Step 1: Identify Parabola Parameters:
Given parabola \( y^2 = 3x \). Comparing with \( y^2 = 4ax \), we get \( 4a = 3 \implies a = \frac{3}{4} \).
Parametric coordinates are \( (at^2, 2at) \).
Step 2: Find Parameters for P and Q:
For P \( \left(\frac{3}{4}, \frac{3}{2}\right) \):
\( 2at_1 = \frac{3}{2} \implies 2\left(\frac{3}{4}\right)t_1 = \frac{3}{2} \implies \frac{3}{2}t_1 = \frac{3}{2} \implies t_1 = 1 \).
For Q \( (3,3) \):
\( 2at_2 = 3 \implies 2\left(\frac{3}{4}\right)t_2 = 3 \implies \frac{3}{2}t_2 = 3 \implies t_2 = 2 \).
Step 3: Find Intersection of Normals:
The point of intersection of normals at \( t_1 \) and \( t_2 \) is given by:
\[ x = 2a + a(t_1^2 + t_1t_2 + t_2^2) \]
\[ y = -at_1t_2(t_1+t_2) \]
Note: The question states they intersect "again on \( y^2=3x \) at R". This implies the intersection point R lies on the parabola.

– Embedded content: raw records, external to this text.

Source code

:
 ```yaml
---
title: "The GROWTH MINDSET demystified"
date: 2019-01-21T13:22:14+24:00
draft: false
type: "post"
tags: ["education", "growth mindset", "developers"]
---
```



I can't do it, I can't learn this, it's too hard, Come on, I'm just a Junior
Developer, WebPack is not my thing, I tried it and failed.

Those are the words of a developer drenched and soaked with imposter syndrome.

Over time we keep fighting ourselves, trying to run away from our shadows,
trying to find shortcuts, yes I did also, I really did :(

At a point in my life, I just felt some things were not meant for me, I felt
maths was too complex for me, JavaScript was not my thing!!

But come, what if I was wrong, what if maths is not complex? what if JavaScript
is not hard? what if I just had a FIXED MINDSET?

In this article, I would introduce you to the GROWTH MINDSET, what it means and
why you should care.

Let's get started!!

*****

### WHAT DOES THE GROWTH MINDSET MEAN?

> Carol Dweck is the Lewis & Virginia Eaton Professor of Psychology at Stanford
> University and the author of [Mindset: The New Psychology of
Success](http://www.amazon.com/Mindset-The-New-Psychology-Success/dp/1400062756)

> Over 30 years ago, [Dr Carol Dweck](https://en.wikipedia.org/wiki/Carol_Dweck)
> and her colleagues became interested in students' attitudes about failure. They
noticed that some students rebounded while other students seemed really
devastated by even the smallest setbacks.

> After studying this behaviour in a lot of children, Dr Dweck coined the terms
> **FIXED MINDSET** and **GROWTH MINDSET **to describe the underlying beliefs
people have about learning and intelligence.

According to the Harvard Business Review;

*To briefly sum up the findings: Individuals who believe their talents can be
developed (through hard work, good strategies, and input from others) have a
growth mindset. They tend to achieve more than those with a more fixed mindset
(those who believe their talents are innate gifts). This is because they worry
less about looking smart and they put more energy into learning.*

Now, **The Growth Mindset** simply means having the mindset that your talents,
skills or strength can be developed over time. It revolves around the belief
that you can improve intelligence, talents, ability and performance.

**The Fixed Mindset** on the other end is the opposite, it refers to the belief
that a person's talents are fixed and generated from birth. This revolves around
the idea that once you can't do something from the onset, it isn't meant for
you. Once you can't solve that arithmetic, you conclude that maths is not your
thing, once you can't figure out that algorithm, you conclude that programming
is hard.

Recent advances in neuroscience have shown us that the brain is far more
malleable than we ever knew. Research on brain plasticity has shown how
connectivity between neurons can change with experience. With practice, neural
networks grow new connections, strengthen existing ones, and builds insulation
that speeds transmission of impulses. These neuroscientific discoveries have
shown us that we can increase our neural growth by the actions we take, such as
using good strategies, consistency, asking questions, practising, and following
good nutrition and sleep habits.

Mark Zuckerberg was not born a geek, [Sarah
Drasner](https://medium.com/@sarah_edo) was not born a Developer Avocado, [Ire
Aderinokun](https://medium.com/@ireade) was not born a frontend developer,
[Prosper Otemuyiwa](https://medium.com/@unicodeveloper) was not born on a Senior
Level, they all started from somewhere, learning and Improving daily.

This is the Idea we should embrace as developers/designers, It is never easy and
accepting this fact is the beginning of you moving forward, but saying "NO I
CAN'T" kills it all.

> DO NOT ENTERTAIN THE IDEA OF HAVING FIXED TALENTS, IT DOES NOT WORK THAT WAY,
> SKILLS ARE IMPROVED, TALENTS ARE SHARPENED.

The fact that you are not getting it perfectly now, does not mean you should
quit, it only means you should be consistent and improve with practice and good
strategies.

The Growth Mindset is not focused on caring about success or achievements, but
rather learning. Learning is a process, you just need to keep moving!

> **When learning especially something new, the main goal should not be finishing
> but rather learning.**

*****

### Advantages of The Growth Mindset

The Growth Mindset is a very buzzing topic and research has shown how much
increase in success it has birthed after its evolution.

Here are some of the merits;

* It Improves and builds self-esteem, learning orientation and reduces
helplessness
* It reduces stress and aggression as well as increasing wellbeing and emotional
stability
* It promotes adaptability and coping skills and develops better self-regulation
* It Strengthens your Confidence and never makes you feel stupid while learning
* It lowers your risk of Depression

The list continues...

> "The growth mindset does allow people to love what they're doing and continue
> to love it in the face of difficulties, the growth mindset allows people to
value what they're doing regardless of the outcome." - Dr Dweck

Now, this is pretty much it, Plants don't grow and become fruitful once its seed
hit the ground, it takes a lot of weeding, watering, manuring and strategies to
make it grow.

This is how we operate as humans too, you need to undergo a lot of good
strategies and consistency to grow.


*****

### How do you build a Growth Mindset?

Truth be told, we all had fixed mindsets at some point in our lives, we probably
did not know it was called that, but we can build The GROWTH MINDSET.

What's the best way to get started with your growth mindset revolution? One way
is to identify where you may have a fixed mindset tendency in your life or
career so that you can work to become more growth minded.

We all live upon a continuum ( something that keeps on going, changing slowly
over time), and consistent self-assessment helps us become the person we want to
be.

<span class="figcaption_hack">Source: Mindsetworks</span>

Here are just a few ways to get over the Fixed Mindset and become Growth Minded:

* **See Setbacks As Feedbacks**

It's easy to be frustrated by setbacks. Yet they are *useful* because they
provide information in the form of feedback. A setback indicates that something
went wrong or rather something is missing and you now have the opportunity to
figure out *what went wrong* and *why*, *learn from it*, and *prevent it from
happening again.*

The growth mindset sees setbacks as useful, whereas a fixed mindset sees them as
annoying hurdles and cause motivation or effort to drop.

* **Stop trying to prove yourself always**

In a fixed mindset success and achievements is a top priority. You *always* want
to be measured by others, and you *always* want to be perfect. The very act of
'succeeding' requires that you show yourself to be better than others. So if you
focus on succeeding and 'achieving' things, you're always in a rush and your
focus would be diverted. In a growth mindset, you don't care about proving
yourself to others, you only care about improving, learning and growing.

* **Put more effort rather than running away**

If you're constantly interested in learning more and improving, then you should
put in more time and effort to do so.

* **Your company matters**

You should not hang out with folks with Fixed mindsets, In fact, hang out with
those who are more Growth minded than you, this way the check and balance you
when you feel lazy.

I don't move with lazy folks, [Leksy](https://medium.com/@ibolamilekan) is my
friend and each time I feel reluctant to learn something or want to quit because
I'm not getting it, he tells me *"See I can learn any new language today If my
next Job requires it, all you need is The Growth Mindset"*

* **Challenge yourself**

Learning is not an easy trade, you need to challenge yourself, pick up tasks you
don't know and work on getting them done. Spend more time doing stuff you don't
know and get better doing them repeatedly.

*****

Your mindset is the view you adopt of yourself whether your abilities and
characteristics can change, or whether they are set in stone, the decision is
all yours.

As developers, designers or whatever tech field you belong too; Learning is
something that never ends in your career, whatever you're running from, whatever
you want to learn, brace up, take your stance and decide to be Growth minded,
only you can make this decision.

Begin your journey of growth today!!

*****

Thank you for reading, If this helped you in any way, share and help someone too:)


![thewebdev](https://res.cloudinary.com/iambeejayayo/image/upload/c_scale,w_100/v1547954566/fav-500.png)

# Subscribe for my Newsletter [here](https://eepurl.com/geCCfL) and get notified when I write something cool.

We calculate the intersection coordinates directly.
Substituting \( a = \frac{3}{4}, t_1 = 1, t_2 = 2 \):
\[ x = 2\left(\frac{3}{4}\right) + \frac{3}{4}(1^2 + 1(2) + 2^2) = \frac{3}{2} + \frac{3}{4}(1+2+4) = \frac{3}{2} + \frac{21}{4} = \frac{6+21}{4} = \frac{27}{4} \]
\[ y = -\frac{3}{4}(1)(2)(1+2) = -\frac{3}{4}(2)(3) = -\frac{18}{4} = -\frac{9}{2} \]
Step 4: Verify R is on Parabola:
Check if \( R\left(\frac{27}{4}, -\frac{9}{2}\right) \) satisfies \( y^2 = 3x \).
LHS: \( \left(-\frac{9}{2}\right)^2 = \frac{81}{4} \).
RHS: \( 3\left(\frac{27}{4}\right) = \frac{81}{4} \).
It matches. Thus, \( R = \left(\frac{27}{4}, -\frac{9}{2}\right) \).